[AVAILABLE DATA — start]
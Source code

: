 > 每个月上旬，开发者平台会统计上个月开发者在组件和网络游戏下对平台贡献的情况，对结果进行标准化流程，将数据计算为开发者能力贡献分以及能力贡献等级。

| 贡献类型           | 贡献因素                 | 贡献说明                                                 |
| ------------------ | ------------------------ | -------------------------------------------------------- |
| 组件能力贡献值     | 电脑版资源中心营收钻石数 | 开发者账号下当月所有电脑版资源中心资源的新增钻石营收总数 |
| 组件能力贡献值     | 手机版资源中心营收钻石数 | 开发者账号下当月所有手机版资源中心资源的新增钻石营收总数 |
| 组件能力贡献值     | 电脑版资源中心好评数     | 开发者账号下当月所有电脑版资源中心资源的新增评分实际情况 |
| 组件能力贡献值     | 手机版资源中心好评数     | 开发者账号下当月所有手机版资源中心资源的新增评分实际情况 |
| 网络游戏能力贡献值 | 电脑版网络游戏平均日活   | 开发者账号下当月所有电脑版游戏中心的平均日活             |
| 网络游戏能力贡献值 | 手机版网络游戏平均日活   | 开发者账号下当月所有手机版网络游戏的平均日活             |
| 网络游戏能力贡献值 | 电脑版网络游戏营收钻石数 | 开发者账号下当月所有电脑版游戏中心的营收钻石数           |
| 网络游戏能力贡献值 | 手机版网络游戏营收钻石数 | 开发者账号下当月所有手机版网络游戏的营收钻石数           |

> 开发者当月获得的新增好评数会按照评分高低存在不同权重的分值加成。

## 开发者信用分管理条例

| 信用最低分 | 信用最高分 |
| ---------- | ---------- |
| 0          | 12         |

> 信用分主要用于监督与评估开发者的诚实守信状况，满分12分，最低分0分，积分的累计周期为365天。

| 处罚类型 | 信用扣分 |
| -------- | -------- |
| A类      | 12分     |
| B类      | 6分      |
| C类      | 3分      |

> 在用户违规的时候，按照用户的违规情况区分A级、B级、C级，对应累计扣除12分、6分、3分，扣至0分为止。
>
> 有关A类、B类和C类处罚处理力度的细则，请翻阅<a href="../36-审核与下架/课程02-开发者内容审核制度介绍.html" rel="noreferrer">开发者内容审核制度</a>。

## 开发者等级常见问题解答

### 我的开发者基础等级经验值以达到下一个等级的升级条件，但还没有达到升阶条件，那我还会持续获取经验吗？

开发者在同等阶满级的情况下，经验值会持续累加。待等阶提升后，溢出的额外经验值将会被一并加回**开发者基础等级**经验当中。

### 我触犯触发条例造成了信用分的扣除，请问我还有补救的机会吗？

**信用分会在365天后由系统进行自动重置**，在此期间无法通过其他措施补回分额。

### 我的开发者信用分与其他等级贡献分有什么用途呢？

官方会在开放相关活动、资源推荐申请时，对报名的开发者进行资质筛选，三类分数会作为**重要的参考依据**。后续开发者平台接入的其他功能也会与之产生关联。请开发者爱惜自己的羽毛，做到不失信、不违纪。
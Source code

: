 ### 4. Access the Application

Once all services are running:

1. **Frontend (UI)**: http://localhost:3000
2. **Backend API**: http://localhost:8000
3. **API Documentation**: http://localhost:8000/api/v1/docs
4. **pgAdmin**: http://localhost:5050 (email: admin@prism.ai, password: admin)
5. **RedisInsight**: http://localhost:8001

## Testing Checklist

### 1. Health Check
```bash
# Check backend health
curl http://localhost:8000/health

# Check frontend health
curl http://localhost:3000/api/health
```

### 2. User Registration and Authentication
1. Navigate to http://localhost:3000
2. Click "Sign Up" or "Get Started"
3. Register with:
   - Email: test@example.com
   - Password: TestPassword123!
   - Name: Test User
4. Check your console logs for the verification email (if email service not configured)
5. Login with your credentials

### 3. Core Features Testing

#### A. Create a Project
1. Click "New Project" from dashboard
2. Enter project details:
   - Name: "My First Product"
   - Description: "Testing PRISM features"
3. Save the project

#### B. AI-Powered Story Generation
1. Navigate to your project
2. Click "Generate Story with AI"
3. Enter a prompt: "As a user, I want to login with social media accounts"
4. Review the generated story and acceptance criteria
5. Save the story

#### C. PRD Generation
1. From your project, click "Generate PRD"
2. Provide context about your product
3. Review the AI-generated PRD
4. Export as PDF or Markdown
[AVAILABLE DATA — finish]
> _WORK INSTRUCTION_
Could you write out, exactly as they stand, only the lines above that begin at the line with "网络游戏能力贡献值 | 手机版网络游戏平均日活" and stop after the line with "信用最低分 | 信用最高分 |"?

> _REPLY TO THE EXERCISE_
| 网络游戏能力贡献值 | 手机版网络游戏平均日活   | 开发者账号下当月所有手机版网络游戏的平均日活             |
| 网络游戏能力贡献值 | 电脑版网络游戏营收钻石数 | 开发者账号下当月所有电脑版游戏中心的营收钻石数           |
| 网络游戏能力贡献值 | 手机版网络游戏营收钻石数 | 开发者账号下当月所有手机版网络游戏的营收钻石数           |

> 开发者当月获得的新增好评数会按照评分高低存在不同权重的分值加成。

## 开发者信用分管理条例

| 信用最低分 | 信用最高分 |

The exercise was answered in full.